● What this task involves:
Copy every line of the data that includes the string "技术研讨会".

Stored items from a collection
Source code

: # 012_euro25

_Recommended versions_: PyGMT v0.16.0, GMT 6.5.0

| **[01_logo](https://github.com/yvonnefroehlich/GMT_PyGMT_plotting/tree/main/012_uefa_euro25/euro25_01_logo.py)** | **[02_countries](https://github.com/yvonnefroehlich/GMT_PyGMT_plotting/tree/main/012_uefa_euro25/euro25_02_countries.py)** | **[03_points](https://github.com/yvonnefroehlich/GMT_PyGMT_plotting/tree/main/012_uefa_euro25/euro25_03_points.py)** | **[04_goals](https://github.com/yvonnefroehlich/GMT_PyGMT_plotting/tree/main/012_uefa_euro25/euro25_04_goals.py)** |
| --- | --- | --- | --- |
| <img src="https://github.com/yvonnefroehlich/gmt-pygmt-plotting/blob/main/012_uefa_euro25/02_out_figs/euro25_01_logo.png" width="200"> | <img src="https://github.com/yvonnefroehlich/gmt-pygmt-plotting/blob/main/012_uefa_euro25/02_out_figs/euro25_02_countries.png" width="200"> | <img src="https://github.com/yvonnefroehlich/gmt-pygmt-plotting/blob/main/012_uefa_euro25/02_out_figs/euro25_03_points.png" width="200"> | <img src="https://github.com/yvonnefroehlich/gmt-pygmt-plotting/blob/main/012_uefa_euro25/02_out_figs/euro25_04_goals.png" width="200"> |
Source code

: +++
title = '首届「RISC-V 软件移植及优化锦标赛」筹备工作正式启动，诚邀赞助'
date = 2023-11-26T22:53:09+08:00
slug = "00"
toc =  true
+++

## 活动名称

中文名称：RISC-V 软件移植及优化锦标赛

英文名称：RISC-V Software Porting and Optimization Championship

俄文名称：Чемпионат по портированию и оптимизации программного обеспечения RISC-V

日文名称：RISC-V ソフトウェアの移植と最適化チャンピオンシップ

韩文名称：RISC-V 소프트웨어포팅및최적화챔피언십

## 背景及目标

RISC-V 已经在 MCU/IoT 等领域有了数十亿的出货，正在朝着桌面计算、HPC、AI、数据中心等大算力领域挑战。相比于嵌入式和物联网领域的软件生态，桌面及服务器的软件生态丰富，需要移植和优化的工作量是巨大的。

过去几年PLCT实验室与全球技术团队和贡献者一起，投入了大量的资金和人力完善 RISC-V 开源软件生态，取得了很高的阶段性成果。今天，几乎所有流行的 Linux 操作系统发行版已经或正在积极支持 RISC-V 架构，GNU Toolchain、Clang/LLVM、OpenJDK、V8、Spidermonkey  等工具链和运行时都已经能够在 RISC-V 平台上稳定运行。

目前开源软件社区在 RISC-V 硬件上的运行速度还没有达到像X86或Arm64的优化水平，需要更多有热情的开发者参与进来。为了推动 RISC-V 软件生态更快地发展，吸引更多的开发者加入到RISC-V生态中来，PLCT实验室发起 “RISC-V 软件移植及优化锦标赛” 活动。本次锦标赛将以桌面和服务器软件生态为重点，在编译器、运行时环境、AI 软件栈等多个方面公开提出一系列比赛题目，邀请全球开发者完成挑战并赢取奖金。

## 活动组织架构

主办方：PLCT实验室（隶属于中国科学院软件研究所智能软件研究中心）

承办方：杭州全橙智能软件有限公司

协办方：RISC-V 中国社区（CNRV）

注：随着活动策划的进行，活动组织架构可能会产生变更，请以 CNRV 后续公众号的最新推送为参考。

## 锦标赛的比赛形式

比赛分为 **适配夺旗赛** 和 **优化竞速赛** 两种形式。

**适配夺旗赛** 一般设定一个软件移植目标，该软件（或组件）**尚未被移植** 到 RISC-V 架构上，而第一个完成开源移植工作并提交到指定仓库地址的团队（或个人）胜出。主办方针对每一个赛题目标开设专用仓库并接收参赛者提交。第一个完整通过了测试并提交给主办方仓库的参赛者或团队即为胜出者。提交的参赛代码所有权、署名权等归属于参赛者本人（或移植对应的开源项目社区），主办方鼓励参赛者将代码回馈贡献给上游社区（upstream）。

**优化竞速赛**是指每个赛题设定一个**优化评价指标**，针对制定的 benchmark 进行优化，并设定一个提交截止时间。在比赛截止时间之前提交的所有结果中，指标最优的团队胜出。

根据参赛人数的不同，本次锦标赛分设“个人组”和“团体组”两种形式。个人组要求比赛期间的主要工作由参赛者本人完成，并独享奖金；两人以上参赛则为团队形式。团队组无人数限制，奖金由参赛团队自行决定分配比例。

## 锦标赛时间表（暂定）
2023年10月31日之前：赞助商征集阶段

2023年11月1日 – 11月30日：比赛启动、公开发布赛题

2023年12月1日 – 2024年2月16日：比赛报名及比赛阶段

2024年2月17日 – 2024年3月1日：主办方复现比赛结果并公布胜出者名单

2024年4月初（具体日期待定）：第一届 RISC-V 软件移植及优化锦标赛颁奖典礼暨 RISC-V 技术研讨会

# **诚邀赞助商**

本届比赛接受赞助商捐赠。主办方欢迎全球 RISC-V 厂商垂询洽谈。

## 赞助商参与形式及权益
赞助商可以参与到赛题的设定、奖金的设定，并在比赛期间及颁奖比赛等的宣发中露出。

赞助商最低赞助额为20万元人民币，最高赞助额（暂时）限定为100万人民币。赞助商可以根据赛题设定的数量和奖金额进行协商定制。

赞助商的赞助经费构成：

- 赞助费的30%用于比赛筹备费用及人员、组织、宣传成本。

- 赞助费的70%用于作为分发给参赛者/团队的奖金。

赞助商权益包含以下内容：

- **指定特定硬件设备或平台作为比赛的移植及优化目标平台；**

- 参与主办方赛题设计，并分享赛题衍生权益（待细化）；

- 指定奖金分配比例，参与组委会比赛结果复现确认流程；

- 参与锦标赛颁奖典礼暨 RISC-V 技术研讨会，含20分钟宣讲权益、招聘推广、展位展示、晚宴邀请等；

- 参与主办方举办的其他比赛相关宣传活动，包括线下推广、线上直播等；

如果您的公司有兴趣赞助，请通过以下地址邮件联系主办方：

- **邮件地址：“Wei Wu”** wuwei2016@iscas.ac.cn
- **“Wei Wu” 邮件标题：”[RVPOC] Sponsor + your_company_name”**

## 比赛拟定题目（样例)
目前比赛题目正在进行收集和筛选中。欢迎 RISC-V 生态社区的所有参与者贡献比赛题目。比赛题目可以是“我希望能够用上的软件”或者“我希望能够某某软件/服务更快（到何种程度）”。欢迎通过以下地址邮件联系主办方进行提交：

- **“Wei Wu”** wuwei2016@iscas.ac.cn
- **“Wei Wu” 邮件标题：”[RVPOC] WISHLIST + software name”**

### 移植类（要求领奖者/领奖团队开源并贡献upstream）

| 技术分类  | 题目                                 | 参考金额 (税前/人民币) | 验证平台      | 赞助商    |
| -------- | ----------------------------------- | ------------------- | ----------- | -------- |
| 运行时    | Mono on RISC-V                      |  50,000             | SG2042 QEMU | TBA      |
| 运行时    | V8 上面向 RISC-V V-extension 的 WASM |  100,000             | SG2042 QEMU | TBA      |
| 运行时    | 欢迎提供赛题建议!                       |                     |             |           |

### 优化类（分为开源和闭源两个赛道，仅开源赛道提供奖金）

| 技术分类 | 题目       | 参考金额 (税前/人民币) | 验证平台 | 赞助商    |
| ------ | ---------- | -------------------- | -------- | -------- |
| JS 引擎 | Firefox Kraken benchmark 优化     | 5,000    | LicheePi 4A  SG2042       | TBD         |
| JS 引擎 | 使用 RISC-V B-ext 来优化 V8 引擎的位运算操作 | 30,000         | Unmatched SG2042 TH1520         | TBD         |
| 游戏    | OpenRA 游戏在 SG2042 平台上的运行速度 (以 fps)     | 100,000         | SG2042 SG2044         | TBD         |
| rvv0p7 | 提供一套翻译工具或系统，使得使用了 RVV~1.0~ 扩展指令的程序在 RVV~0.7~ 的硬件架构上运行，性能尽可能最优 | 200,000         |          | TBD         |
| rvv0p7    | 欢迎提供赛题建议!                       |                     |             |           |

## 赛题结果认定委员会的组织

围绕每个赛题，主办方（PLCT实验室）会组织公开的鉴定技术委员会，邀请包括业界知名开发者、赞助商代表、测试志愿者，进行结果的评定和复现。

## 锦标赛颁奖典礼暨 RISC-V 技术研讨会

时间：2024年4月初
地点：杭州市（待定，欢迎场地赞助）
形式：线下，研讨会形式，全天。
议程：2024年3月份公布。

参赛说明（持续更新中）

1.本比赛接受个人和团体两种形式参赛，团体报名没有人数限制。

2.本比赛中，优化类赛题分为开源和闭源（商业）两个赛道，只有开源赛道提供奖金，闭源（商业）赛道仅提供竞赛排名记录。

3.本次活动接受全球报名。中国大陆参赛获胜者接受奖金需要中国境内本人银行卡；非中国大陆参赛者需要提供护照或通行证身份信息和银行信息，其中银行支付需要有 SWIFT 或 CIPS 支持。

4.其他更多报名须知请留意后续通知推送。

● Result of this exercise:
2024年4月初（具体日期待定）：第一届 RISC-V 软件移植及优化锦标赛颁奖典礼暨 RISC-V 技术研讨会
- 参与锦标赛颁奖典礼暨 RISC-V 技术研讨会，含20分钟宣讲权益、招聘推广、展位展示、晚宴邀请等；
## 锦标赛颁奖典礼暨 RISC-V 技术研讨会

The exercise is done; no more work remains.